Ele sabia, Márcio apenas confirmou, o que Edinho comentou por telefone
em dias anteriores.
Estava feliz com a notícia.
Na casa do outro lado da rua, Carmém arrumou a mala do filho. Devido a
ser a primeira vez que ele iria viajar, todo o cuidado é pouco.
Haveria uma dúvida sobre o que  o filho iria fazer ? Afinal, foi uma
coisa assim em cima da hora.
Logo pela manhã, acontece um alvoroço enorme na rua, Lili Boca Mole,
envolveu-se em uma arruaça enorme por que encontrou uma cliente que
lhe devia a tempos e, recusava-se a pagar.
Todos sabem que Lili é encrenqueira, escandalosa, boca suja e, que não
mede as palavras para xingar  as pessoas, ela age assim seja lá aonde
for.
Para o caracter dela essas coisas são naturais.
Edinho recebe a mala e despede-se da mãe,da irmã e, atravessa a rua
para despedir-se do pai.
- Ninguém vai levá-lo na rodoviária ? gritou o velho
- Não precisa pai, o pessoal está lá esperando-me.
- Meu filho, tome cuidado por lá, recomendou o velho.
Ele abraçou o pai e beijou-lhe o rosto, acenou para a mãe e a irmã que
estavam em pé na porta e caminhou calmamente rumo a rodoviária, para
encontrar-se com os outros amigos escolares.
Torres impacientemente atravessa a rua correndo, sobe as escadarias e, começa a andar de um lado a outro da sala.
- Que impaciência é essa velho ? indagou Carmém.

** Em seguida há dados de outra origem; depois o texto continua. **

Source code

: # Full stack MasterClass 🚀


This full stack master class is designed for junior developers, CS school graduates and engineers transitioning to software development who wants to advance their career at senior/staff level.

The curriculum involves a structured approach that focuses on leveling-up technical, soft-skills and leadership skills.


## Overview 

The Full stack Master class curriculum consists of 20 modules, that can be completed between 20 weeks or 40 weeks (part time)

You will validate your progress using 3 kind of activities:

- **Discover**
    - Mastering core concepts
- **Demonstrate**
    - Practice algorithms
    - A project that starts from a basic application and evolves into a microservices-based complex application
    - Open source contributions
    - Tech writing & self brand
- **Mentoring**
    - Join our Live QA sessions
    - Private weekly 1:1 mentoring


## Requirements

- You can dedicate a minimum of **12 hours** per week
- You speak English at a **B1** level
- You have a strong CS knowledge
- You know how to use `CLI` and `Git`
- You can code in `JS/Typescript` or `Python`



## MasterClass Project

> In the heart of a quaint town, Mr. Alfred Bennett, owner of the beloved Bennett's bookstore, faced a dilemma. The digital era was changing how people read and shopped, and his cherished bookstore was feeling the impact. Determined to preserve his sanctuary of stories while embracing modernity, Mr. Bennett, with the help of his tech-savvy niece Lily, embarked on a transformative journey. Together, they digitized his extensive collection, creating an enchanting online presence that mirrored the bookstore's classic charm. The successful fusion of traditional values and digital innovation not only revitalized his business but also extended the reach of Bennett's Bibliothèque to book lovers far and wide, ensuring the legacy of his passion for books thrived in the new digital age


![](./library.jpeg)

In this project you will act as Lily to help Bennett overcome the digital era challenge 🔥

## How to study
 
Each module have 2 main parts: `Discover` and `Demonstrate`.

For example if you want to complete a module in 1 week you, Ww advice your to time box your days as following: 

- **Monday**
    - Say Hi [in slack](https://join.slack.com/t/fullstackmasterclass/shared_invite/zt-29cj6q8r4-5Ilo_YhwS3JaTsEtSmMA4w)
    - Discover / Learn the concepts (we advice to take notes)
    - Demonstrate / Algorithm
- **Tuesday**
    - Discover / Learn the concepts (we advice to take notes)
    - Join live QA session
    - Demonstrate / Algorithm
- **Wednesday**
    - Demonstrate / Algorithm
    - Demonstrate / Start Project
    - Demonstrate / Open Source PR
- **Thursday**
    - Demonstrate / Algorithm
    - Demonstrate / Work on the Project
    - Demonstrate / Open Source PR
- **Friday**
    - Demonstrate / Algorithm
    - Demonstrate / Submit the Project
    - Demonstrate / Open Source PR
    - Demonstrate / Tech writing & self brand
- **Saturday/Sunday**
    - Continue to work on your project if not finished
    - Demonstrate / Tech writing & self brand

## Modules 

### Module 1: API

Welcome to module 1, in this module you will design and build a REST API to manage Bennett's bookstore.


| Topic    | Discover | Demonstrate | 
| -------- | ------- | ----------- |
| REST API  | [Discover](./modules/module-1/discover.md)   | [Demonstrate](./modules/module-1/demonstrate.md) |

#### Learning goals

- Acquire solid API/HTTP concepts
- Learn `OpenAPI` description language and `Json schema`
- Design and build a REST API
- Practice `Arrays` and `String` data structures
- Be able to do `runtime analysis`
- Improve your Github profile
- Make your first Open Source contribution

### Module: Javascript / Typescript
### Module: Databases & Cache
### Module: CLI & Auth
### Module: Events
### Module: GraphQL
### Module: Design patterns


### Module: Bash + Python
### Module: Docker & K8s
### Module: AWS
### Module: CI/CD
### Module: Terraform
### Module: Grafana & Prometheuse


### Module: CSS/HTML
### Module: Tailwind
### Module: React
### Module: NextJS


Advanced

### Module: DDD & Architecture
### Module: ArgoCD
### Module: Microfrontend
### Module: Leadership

Ele não respondeu nada e ficou pendurado na janela a, olhar para um horizonte distante.
Carmém ainda conversava, quando Lili  entra correndo salão a dentro para conversar com Joaninha.
- Você está vendo o outro já viajou, já começaram a soltar o
danadinho, já não basta o que ele apronta por aqui, agora mesmo longe daqui, ele vai é pintar o diabo de verde. está longe dos pais e, ninguém o conhece e muito menos sabe o que faz.
- Você está falando de quem Lili ? indagou Joaninha num misto de surpresa e espanto.
- Vai dizer que não está sabendo, o filho do Bode Velho, foi embora para a cidade.
- Embora !? tornou ela sisuda.
As duas correram para a porta da rua no intuito de ainda enxergar o garoto, mas o mesmo havia sumido rua acima. Viram apenas o velho Torres debruçado na janela, meio melancólico.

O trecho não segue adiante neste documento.